Welcome back to Demystifying Project Success, a blog series on the 5 key principles of project success. The first of 5 key principles to any project’s success is a concise project definition.
What’s in a Project Definition?
You might ask, why bother with a project definition? It gets all team members on the same page, aids decision-making along the way, and provides something to validate against at the end of the project. A good project definition communicates goals and outcomes in a concise manner that is easy to understand by all parties.
Consider three key aspects to a concise project definition:
Easy to understand
A good project definition is easy to understand by all consumers of the information. Think about well written websites – they are short and to the point. They are also understandable by a wide range of readers. The same goes for your project definition.
Think about your extended audience. Will executives skim the content? Will poeple who don’t work in your department read it? If so, choose language that is not overly specific to your function. For example, if you are working on an engineering project, be sure to describe it in a way that is understandable by finance and other business functions. The reverse is true as well.

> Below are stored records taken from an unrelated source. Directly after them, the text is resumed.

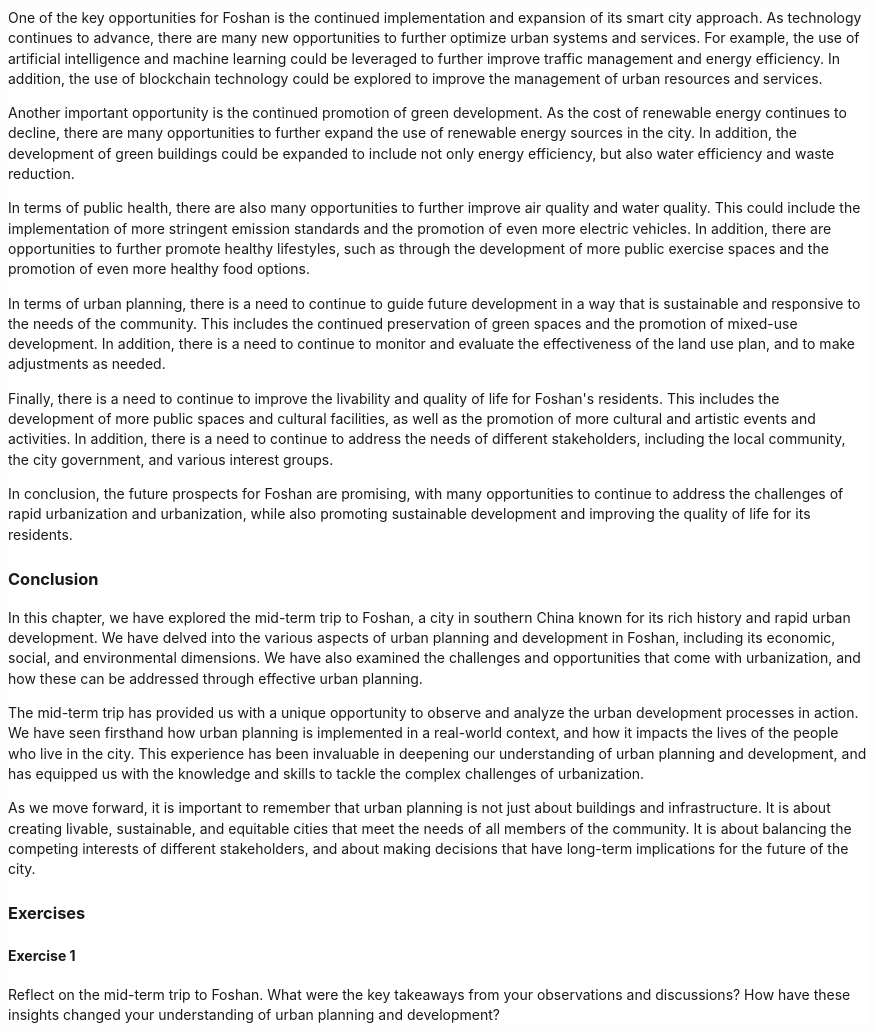 One of the key opportunities for Foshan is the continued implementation and expansion of its smart city approach. As technology continues to advance, there are many new opportunities to further optimize urban systems and services. For example, the use of artificial intelligence and machine learning could be leveraged to further improve traffic management and energy efficiency. In addition, the use of blockchain technology could be explored to improve the management of urban resources and services.

Another important opportunity is the continued promotion of green development. As the cost of renewable energy continues to decline, there are many opportunities to further expand the use of renewable energy sources in the city. In addition, the development of green buildings could be expanded to include not only energy efficiency, but also water efficiency and waste reduction.

In terms of public health, there are also many opportunities to further improve air quality and water quality. This could include the implementation of more stringent emission standards and the promotion of even more electric vehicles. In addition, there are opportunities to further promote healthy lifestyles, such as through the development of more public exercise spaces and the promotion of even more healthy food options.

In terms of urban planning, there is a need to continue to guide future development in a way that is sustainable and responsive to the needs of the community. This includes the continued preservation of green spaces and the promotion of mixed-use development. In addition, there is a need to continue to monitor and evaluate the effectiveness of the land use plan, and to make adjustments as needed.

Finally, there is a need to continue to improve the livability and quality of life for Foshan's residents. This includes the development of more public spaces and cultural facilities, as well as the promotion of more cultural and artistic events and activities. In addition, there is a need to continue to address the needs of different stakeholders, including the local community, the city government, and various interest groups.

In conclusion, the future prospects for Foshan are promising, with many opportunities to continue to address the challenges of rapid urbanization and urbanization, while also promoting sustainable development and improving the quality of life for its residents.

### Conclusion

In this chapter, we have explored the mid-term trip to Foshan, a city in southern China known for its rich history and rapid urban development. We have delved into the various aspects of urban planning and development in Foshan, including its economic, social, and environmental dimensions. We have also examined the challenges and opportunities that come with urbanization, and how these can be addressed through effective urban planning.

The mid-term trip has provided us with a unique opportunity to observe and analyze the urban development processes in action. We have seen firsthand how urban planning is implemented in a real-world context, and how it impacts the lives of the people who live in the city. This experience has been invaluable in deepening our understanding of urban planning and development, and has equipped us with the knowledge and skills to tackle the complex challenges of urbanization.

As we move forward, it is important to remember that urban planning is not just about buildings and infrastructure. It is about creating livable, sustainable, and equitable cities that meet the needs of all members of the community. It is about balancing the competing interests of different stakeholders, and about making decisions that have long-term implications for the future of the city.

### Exercises

#### Exercise 1
Reflect on the mid-term trip to Foshan. What were the key takeaways from your observations and discussions? How have these insights changed your understanding of urban planning and development?
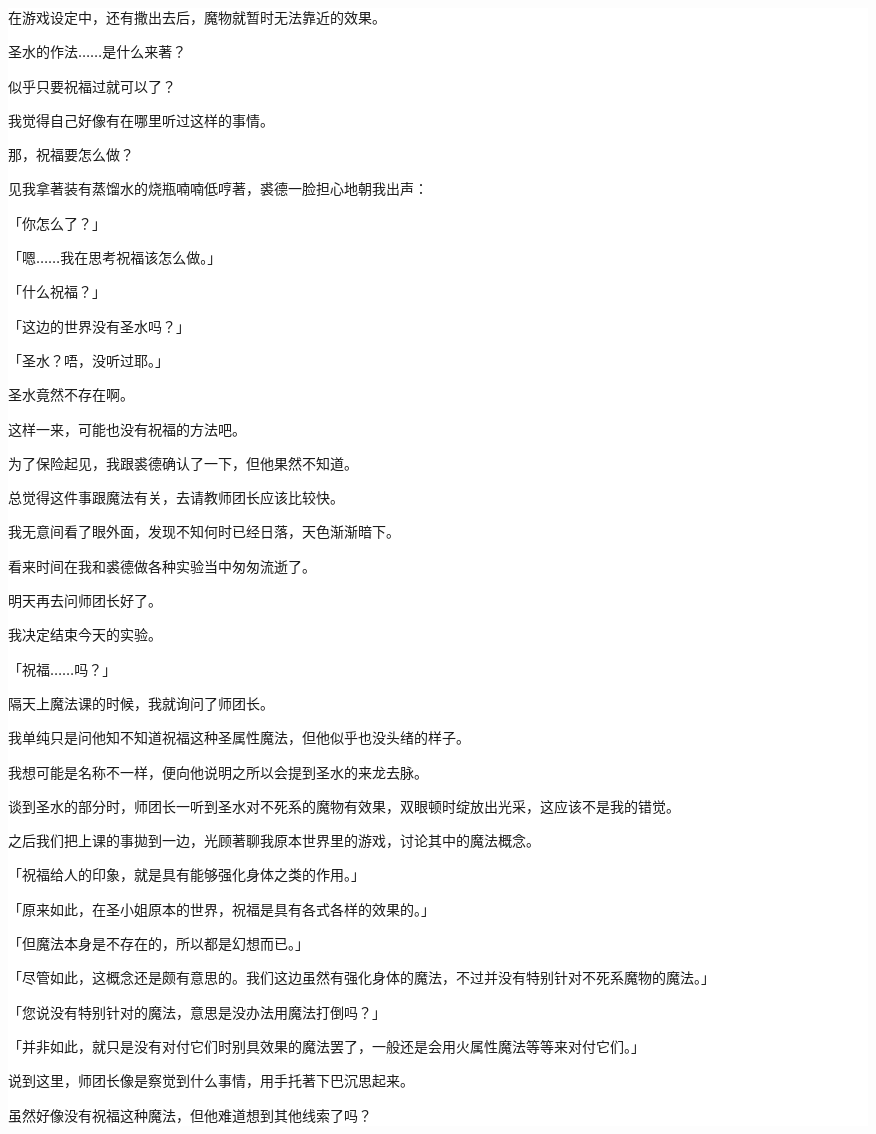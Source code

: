 在游戏设定中，还有撒出去后，魔物就暂时无法靠近的效果。

圣水的作法……是什么来著？

似乎只要祝福过就可以了？

我觉得自己好像有在哪里听过这样的事情。

那，祝福要怎么做？

见我拿著装有蒸馏水的烧瓶喃喃低哼著，裘德一脸担心地朝我出声：

「你怎么了？」

「嗯……我在思考祝福该怎么做。」

「什么祝福？」

「这边的世界没有圣水吗？」

「圣水？唔，没听过耶。」

圣水竟然不存在啊。

这样一来，可能也没有祝福的方法吧。

为了保险起见，我跟裘德确认了一下，但他果然不知道。

总觉得这件事跟魔法有关，去请教师团长应该比较快。

我无意间看了眼外面，发现不知何时已经日落，天色渐渐暗下。

看来时间在我和裘德做各种实验当中匆匆流逝了。

明天再去问师团长好了。

我决定结束今天的实验。

「祝福……吗？」

隔天上魔法课的时候，我就询问了师团长。

我单纯只是问他知不知道祝福这种圣属性魔法，但他似乎也没头绪的样子。

我想可能是名称不一样，便向他说明之所以会提到圣水的来龙去脉。

谈到圣水的部分时，师团长一听到圣水对不死系的魔物有效果，双眼顿时绽放出光采，这应该不是我的错觉。

之后我们把上课的事拋到一边，光顾著聊我原本世界里的游戏，讨论其中的魔法概念。

「祝福给人的印象，就是具有能够强化身体之类的作用。」

「原来如此，在圣小姐原本的世界，祝福是具有各式各样的效果的。」

「但魔法本身是不存在的，所以都是幻想而已。」

「尽管如此，这概念还是颇有意思的。我们这边虽然有强化身体的魔法，不过并没有特别针对不死系魔物的魔法。」

「您说没有特别针对的魔法，意思是没办法用魔法打倒吗？」

「并非如此，就只是没有对付它们时别具效果的魔法罢了，一般还是会用火属性魔法等等来对付它们。」

说到这里，师团长像是察觉到什么事情，用手托著下巴沉思起来。

虽然好像没有祝福这种魔法，但他难道想到其他线索了吗？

Appropriate level of detail
Try to keep your core project definition to 2-3 sentences. Consider the format, “We are doing this project BECAUSE xxx SO THAT yyyy.” The “because” statement is the problem you are solving; the “so that” statement is the outcome you hope to achieve.
In my shed project (that I referenced in my first post), I might write, “I am building a new shed because I want to move my boxes and tools out of my garage so that I can store my car and exercise equipment in my garage.” I could add the target end date, “…by November when the rainy season starts” to make the timing clear.
Avoid a detailed business case or specifics of how you will conduct the project. If you need those details, put them someplace else. Do not include them in the core definition. If you have a project that is large in scope, it’s ok to go a little longer – maybe a short paragraph for why and a short paragraph for the outcome.
Does your project definition provide the project team and stakeholders with enough information to verify the outcomes? If my goal is to build a shed to store my boxes and tools, how do I know whether I am successful when I am done? Try to include verifiable metrics in your definition. If you cannot measure, then come up with something that will help you verify success.
In my definition for my shed, I said “large enough” to store my tools. If I were to be more rigorous, I would measure the volume of the tools and boxes, add a little buffer and include the size of the shed in my definition. If I could not measure the volume, I would know I was successful when I try to move my boxes and tools. Obviously, measuring would better ensure success.
Get Concise Now
In the end, I might end up with a definition for my shed project that is short, sweet, and to the point. Not only that, it’s easy to say in hallway conversation.
“I am building a 10×10 shed because I want to move my boxes and tools out of my garage so that I can store my car and exercise equipment in my garage. My goal is to complete the project before the rains begin in November.”
Regardless of whether it is required, write down your project definition. Say it out loud to someone who is not connected to the project. This is a great test of whether it is concise and easy to understand.